While discretionary reasons for denial of relief are many, what most have in common is a concern for balancing the rights of affected individuals against the imperatives of the process under review. In particular, the courts focus on the question of whether the application for relief is appropriately respectful of the statutory framework within which that application is taken and the normal processes provided by that framework and the common law for challenging administrative action. Where the application is unnecessarily disruptive of normal processes . . . the courts will generally deny relief. [Emphasis added; p. 447.]

[45]  The factors to be considered in exercising this discretion cannot be reduced to a checklist or a statement of general rules. All relevant factors, considered in the context of the particular case, should be taken into account.

[36]  As stated by the Federal Court of Appeal in C.B. Powell, the jurisprudence has clearly established that the normal rule is that the parties can proceed to the court system only after all adequate remedial recourses “in the administrative process” have been exhausted (at para 30) and:

[31]  Administrative law judgments and textbooks describe this rule in many ways: the doctrine of exhaustion, the doctrine of adequate alternative remedies, the doctrine against fragmentation or bifurcation of administrative proceedings, the rule against interlocutory judicial reviews and the objection against premature judicial reviews. All of these express the same concept: absent exceptional circumstances, parties cannot proceed to the court system until the administrative process has run its course. This means that, absent exceptional circumstances, those who are dissatisfied with some matter arising in the ongoing administrative process must pursue all effective remedies that are available within that process; only when the administrative process has finished or when the administrative process affords no effective remedy can they proceed to court. Put another way, absent exceptional circumstances, courts should not interfere with ongoing administrative processes until after they are completed, or until the available, effective remedies are exhausted.

[37]  It is significant to note at the outset of this analysis that the Respondents do not identify an existing statutory or other framework that provides the Applicants with, and governs, an alternative internal remedy which permits them to challenge or appeal the decision of a quorum of Chief and Council to suspend the Applicants as members of Council, by way of the Suspension BCR.

[38]  The Respondents sole submission as to a right of appeal available to the Applicants is that “the Applicants have not pursued their right of appeal through the Senate of Elders”. However, the only reference to the Senate of Elders found in the record before me is contained in the Election Regulations, Schedule C. This states that the role and functions of the Senate of Elders include providing advice and recommendations to the Council on issues of concern to the First Nation and acting as the Election Appeal Committee for the purposes of the Election Regulations.

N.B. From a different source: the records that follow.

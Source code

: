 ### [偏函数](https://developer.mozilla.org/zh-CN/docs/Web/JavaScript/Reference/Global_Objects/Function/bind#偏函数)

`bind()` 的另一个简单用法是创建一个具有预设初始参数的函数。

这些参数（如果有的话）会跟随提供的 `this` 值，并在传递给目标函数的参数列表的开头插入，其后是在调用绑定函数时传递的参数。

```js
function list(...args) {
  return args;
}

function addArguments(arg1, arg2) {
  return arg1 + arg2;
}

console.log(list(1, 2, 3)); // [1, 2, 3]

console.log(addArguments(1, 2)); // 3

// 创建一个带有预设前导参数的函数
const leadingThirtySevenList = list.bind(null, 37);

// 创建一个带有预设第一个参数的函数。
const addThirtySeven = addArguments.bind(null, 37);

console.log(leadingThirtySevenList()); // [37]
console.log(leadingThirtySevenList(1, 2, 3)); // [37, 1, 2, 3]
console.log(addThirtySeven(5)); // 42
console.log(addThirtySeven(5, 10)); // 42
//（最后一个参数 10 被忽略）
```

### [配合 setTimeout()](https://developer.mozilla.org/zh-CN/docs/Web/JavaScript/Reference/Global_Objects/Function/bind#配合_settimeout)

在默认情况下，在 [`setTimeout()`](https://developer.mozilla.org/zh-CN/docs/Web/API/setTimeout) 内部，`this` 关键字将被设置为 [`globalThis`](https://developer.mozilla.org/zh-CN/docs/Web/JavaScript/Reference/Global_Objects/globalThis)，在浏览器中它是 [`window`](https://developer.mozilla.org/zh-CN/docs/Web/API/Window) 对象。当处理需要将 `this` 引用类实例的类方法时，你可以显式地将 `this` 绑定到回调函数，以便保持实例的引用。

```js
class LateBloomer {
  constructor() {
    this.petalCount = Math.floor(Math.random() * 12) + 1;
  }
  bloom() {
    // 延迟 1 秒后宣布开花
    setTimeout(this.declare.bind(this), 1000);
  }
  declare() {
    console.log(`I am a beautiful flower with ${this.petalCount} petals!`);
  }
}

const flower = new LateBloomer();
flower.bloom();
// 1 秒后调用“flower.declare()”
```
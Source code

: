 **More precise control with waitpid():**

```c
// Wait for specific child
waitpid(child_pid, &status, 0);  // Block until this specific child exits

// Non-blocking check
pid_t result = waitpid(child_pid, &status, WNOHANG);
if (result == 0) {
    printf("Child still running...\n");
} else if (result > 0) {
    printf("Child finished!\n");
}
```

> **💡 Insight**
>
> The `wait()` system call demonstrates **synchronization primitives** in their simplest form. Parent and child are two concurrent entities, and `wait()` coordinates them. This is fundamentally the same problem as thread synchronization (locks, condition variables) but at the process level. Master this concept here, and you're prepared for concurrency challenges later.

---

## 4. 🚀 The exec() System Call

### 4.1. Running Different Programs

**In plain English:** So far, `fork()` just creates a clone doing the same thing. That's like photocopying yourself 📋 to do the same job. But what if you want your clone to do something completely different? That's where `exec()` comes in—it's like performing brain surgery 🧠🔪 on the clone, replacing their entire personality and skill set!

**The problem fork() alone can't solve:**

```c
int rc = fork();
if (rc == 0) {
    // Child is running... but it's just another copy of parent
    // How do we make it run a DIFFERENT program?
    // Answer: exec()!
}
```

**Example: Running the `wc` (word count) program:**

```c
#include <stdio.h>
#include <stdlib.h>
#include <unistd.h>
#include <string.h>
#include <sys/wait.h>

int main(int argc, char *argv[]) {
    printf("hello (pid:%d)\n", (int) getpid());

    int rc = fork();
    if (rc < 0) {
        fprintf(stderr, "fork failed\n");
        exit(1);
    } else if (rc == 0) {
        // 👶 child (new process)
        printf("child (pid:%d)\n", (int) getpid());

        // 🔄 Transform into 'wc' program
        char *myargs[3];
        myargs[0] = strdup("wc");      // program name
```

[39]  That the Applicants were duly elected as Councillors by the members of the MCFN has not been challenged and is not at issue. Accordingly, this is not a matter where the Senate of Elders may, pursuant to the Election Regulations, resolve the dispute in its role as election appeal committee.

[40]  Further, the Election Regulations make provision for the removal of Chief or Councillors from office. The Regulations set out the grounds for removal (s 15.1), the requirement for a petition for removal (s 15.3) and, a band council resolution for removal after Council have obtained a legal opinion (s 15.4). This process does not include a right of appeal, to the Senate of Elders or otherwise, of a band council resolution removing or suspending a councillor from office.

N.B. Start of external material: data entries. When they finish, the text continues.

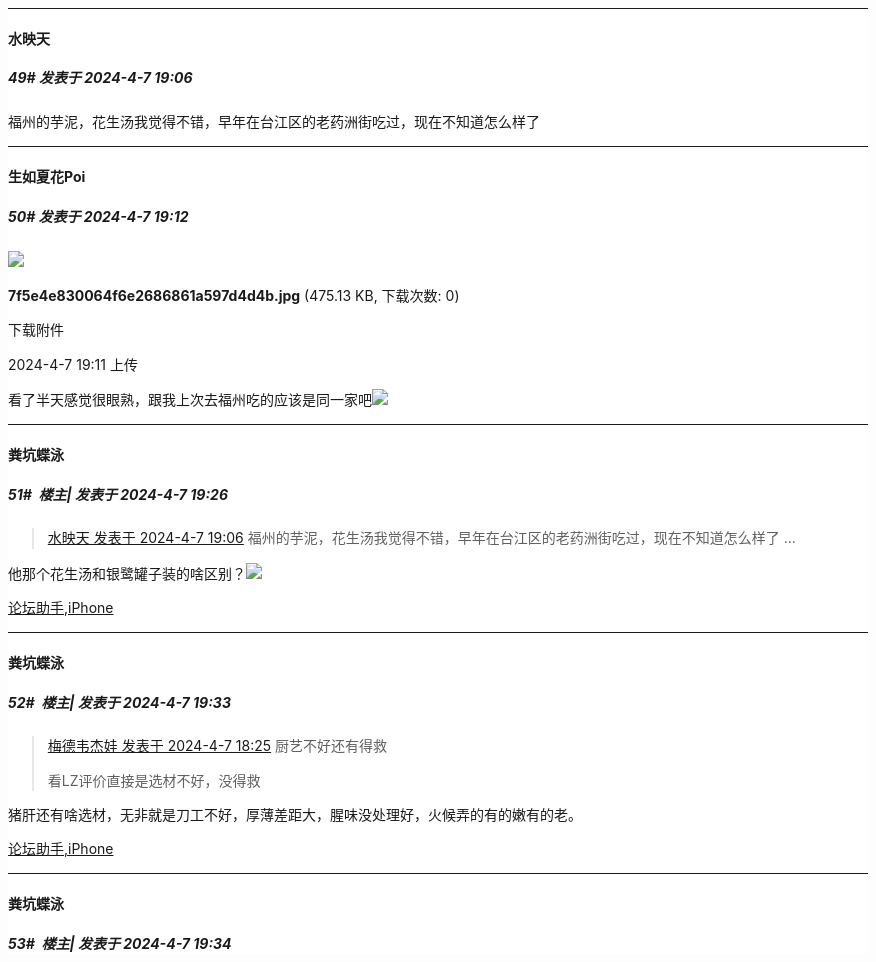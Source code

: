*****

####  水映天  
##### 49#       发表于 2024-4-7 19:06

福州的芋泥，花生汤我觉得不错，早年在台江区的老药洲街吃过，现在不知道怎么样了

*****

####  生如夏花Poi  
##### 50#       发表于 2024-4-7 19:12

<img src="https://img.saraba1st.com/forum/202404/07/191156zeflii52h2baqzei.jpg" referrerpolicy="no-referrer">

<strong>7f5e4e830064f6e2686861a597d4d4b.jpg</strong> (475.13 KB, 下载次数: 0)

下载附件

2024-4-7 19:11 上传

看了半天感觉很眼熟，跟我上次去福州吃的应该是同一家吧<img src="https://static.saraba1st.com/image/smiley/face2017/037.png" referrerpolicy="no-referrer">


*****

####  粪坑蝶泳  
##### 51#         楼主| 发表于 2024-4-7 19:26

<blockquote><a href="httphttps://bbs.saraba1st.com/2b/forum.php?mod=redirect&amp;goto=findpost&amp;pid=64516174&amp;ptid=2178898" target="_blank">水映天 发表于 2024-4-7 19:06</a>
福州的芋泥，花生汤我觉得不错，早年在台江区的老药洲街吃过，现在不知道怎么样了 ...</blockquote>
他那个花生汤和银鹭罐子装的啥区别？<img src="https://static.saraba1st.com/image/smiley/face2017/004.gif" referrerpolicy="no-referrer">

[论坛助手,iPhone](https://bbs.saraba1st.com/2b/forum.php?mod=viewthread&amp;tid=2029836)


*****

####  粪坑蝶泳  
##### 52#         楼主| 发表于 2024-4-7 19:33

<blockquote><a href="httphttps://bbs.saraba1st.com/2b/forum.php?mod=redirect&amp;goto=findpost&amp;pid=64515745&amp;ptid=2178898" target="_blank">梅德韦杰娃 发表于 2024-4-7 18:25</a>
厨艺不好还有得救

看LZ评价直接是选材不好，没得救</blockquote>
猪肝还有啥选材，无非就是刀工不好，厚薄差距大，腥味没处理好，火候弄的有的嫩有的老。

[论坛助手,iPhone](https://bbs.saraba1st.com/2b/forum.php?mod=viewthread&amp;tid=2029836)

*****

####  粪坑蝶泳  
##### 53#         楼主| 发表于 2024-4-7 19:34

[41]  Thus, the only identifiable administrative review process in the Election Regulations, being to the Senate of Elders as an Election Appeal Committee, does not include a right of appeal from a band council resolution removing a councillor from office. The Election Regulations are silent as to appealing the suspension of elected councillors.

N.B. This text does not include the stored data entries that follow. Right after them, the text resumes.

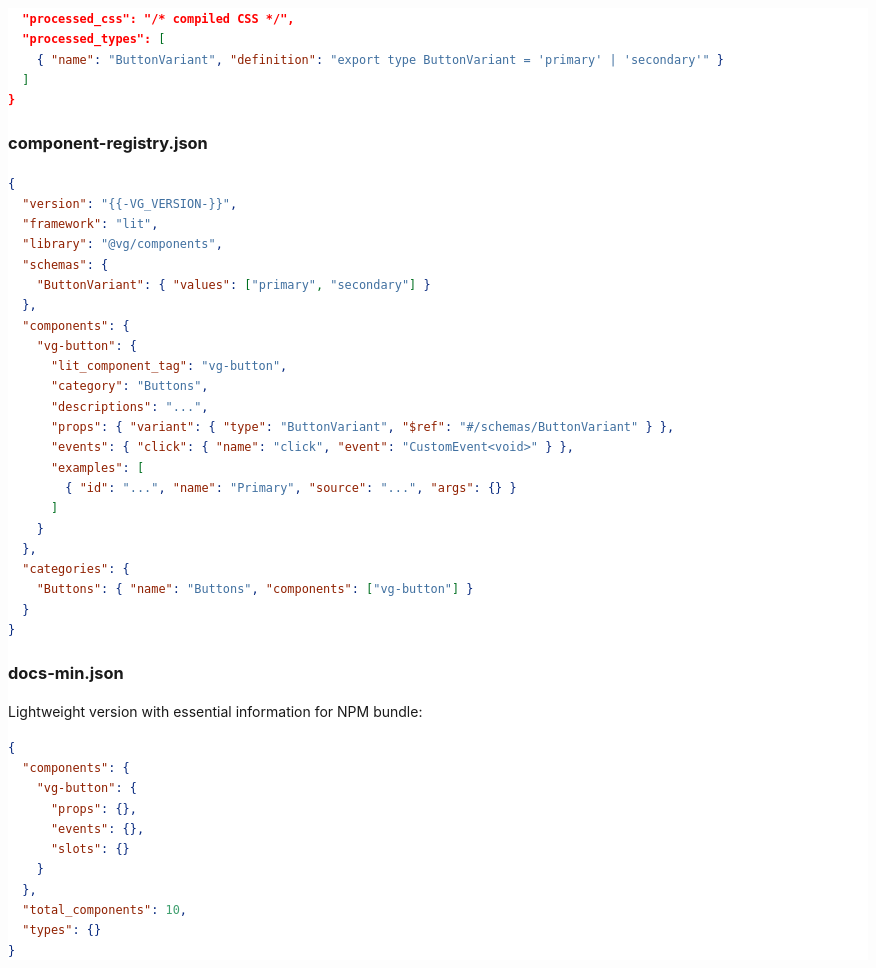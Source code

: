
 ```json
  "processed_css": "/* compiled CSS */",
  "processed_types": [
    { "name": "ButtonVariant", "definition": "export type ButtonVariant = 'primary' | 'secondary'" }
  ]
}
```

### component-registry.json

```json
{
  "version": "{{-VG_VERSION-}}",
  "framework": "lit",
  "library": "@vg/components",
  "schemas": {
    "ButtonVariant": { "values": ["primary", "secondary"] }
  },
  "components": {
    "vg-button": {
      "lit_component_tag": "vg-button",
      "category": "Buttons",
      "descriptions": "...",
      "props": { "variant": { "type": "ButtonVariant", "$ref": "#/schemas/ButtonVariant" } },
      "events": { "click": { "name": "click", "event": "CustomEvent<void>" } },
      "examples": [
        { "id": "...", "name": "Primary", "source": "...", "args": {} }
      ]
    }
  },
  "categories": {
    "Buttons": { "name": "Buttons", "components": ["vg-button"] }
  }
}
```

### docs-min.json

Lightweight version with essential information for NPM bundle:

```json
{
  "components": {
    "vg-button": {
      "props": {},
      "events": {},
      "slots": {}
    }
  },
  "total_components": 10,
  "types": {}
}
```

[42]  The Respondents make no substantive submissions and offer no evidence in support of the Senate of Elders’ inherent authority to hear appeals of other matters. I would also note that the Respondents have not tendered any evidence that they have sought the recommendations and advice of the Senate of Elders with respect to the Suspension BCR.

[43]  In my view, the Respondents have not established that the Applicants could appeal the Respondents’ authority and decision to suspend them, or the procedural fairness and reasonableness of the Suspension BCR, to the Senate of Elders. Therefore, the Respondents have not established that such an appeal serves as an adequate alternative remedy that the Applicants have failed to exhaust.

[44]  Nor does the doctrine of exhaustion apply where the alternative administrative remedy is ineffective or does not allow the issues to be properly raised. As the FCA stated in C.B. Powell at para 33:

Exceptional circumstances are best illustrated by the very few modern cases where courts have granted prohibition or injunction against administrative decision-makers before or during their proceedings. Concerns about procedural fairness or bias, the presence of an important legal or constitutional issue, or the fact that all parties have consented to early recourse to the courts are not exceptional circumstances allowing parties to bypass an administrative process, as long as that process allows the issues to be raised and an effective remedy to be granted

[emphasis added]

[45]  In Whalen v Fort McMurray No. 468 First Nation, 2019 FC 732 [Whalen] a councillor challenged the decision by the Council of the Fort McMurray No. 468 First Nation to suspend her. The First Nation submitted, among other things, that the application was premature. Justice Grammond rejected the prematurity argument, for the reasons he set out, including:

[25]  Third, Councillor Whalen takes the position that the Council was biased and did not have the power to make the impugned decision. While raising issues of jurisdiction and bias does not lead to an automatic exception to the prematurity rule, in this case I am convinced that the process that has been deployed is sufficiently problematic to warrant early review by this Court. Moreover, the jurisprudence on prematurity appears to have developed mainly in the context of adjudicative decision-making, where the process and the jurisdiction of the bodies involved are defined by legislation. In the present case, however, there is no legislation providing for the suspension of councillors. The decision was not made by an independent adjudicative body, such as a First Nation’s judicial council (as in Edzerza), but by Councillor Whalen’s political adversaries.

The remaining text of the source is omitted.